Directions for this task →
The answer should consist of every line in the material below that has the word "hyps".

Start of Extracted information

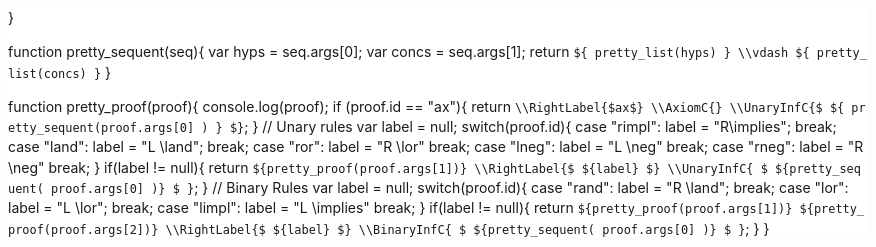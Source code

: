 }

function pretty_sequent(seq){
   var hyps = seq.args[0];
   var concs = seq.args[1];
   return `${ pretty_list(hyps) } \\vdash ${ pretty_list(concs) }`
}

function pretty_proof(proof){
    console.log(proof);
    if (proof.id == "ax"){
            return `\\RightLabel{$ax$} \\AxiomC{} \\UnaryInfC{$ ${ pretty_sequent(proof.args[0] ) } $}`;
    }
    // Unary rules
    var label = null; 
    switch(proof.id){
        case "rimpl":
            label = "R\\implies";
            break;
        case "land":
            label = "L \\land";
            break;
        case "ror":
            label = "R \\lor"
            break; 
        case "lneg":
            label = "L \\neg"
            break; 
        case "rneg":
            label = "R \\neg"
            break;
       }
       if(label != null){
           return `${pretty_proof(proof.args[1])}
                     \\RightLabel{$ ${label} $} \\UnaryInfC{ $ ${pretty_sequent( proof.args[0] )} $ }`;
       }
       // Binary Rules
        var label = null; 
        switch(proof.id){
            case "rand":
                label = "R \\land";
                break;
            case "lor":
                label = "L \\lor";
                break;
            case "limpl":
                label = "L \\implies"
                break; 
       }
       if(label != null){
           return `${pretty_proof(proof.args[1])}
                   ${pretty_proof(proof.args[2])}
                     \\RightLabel{$ ${label} $} \\BinaryInfC{ $ ${pretty_sequent( proof.args[0] )} $ }`;
       }
}
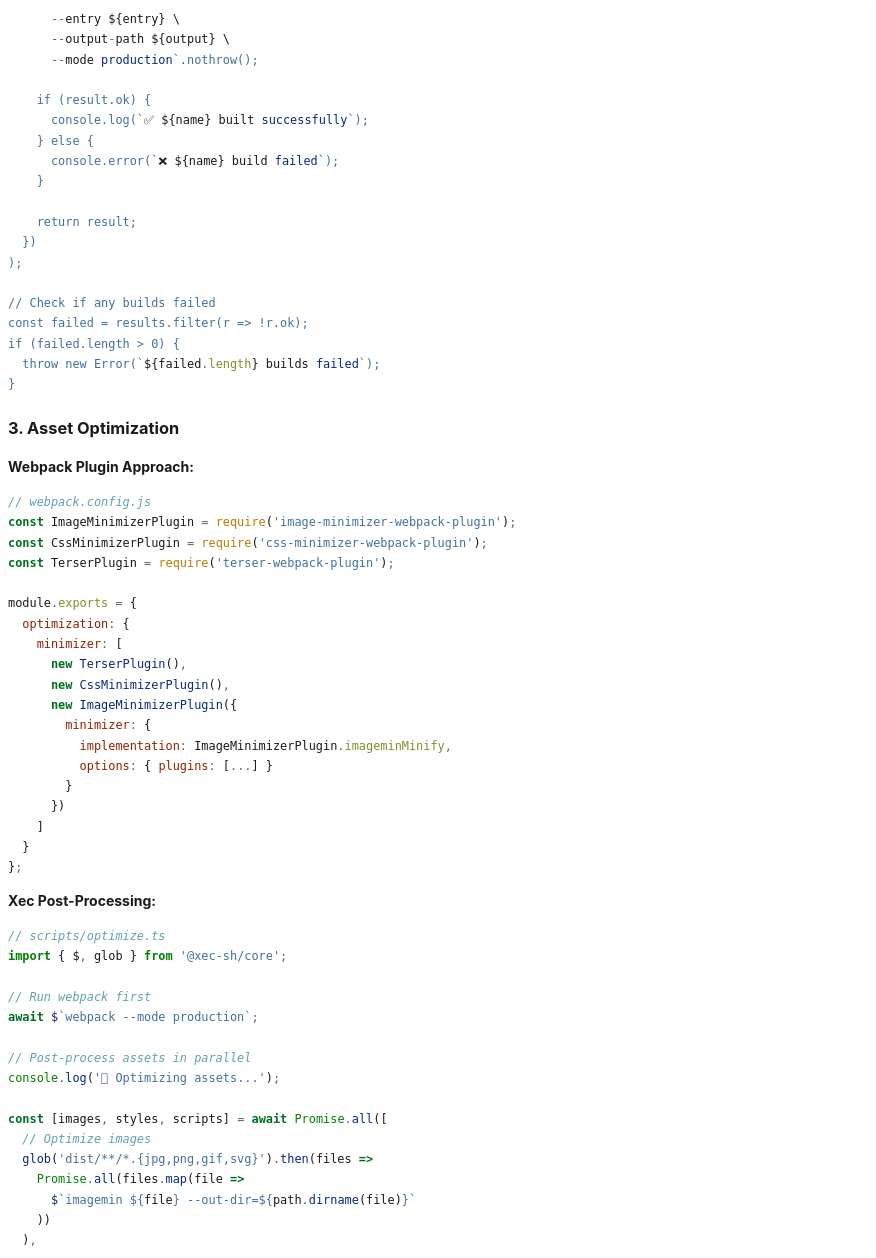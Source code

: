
 ```typescript
      --entry ${entry} \
      --output-path ${output} \
      --mode production`.nothrow();
    
    if (result.ok) {
      console.log(`✅ ${name} built successfully`);
    } else {
      console.error(`❌ ${name} build failed`);
    }
    
    return result;
  })
);

// Check if any builds failed
const failed = results.filter(r => !r.ok);
if (failed.length > 0) {
  throw new Error(`${failed.length} builds failed`);
}
```

### 3. Asset Optimization

**Webpack Plugin Approach:**
```javascript
// webpack.config.js
const ImageMinimizerPlugin = require('image-minimizer-webpack-plugin');
const CssMinimizerPlugin = require('css-minimizer-webpack-plugin');
const TerserPlugin = require('terser-webpack-plugin');

module.exports = {
  optimization: {
    minimizer: [
      new TerserPlugin(),
      new CssMinimizerPlugin(),
      new ImageMinimizerPlugin({
        minimizer: {
          implementation: ImageMinimizerPlugin.imageminMinify,
          options: { plugins: [...] }
        }
      })
    ]
  }
};
```

**Xec Post-Processing:**
```typescript
// scripts/optimize.ts
import { $, glob } from '@xec-sh/core';

// Run webpack first
await $`webpack --mode production`;

// Post-process assets in parallel
console.log('🎨 Optimizing assets...');

const [images, styles, scripts] = await Promise.all([
  // Optimize images
  glob('dist/**/*.{jpg,png,gif,svg}').then(files => 
    Promise.all(files.map(file => 
      $`imagemin ${file} --out-dir=${path.dirname(file)}`
    ))
  ),
```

End of Extracted information

Written solution →
   var hyps = seq.args[0];
   return `${ pretty_list(hyps) } \\vdash ${ pretty_list(concs) }`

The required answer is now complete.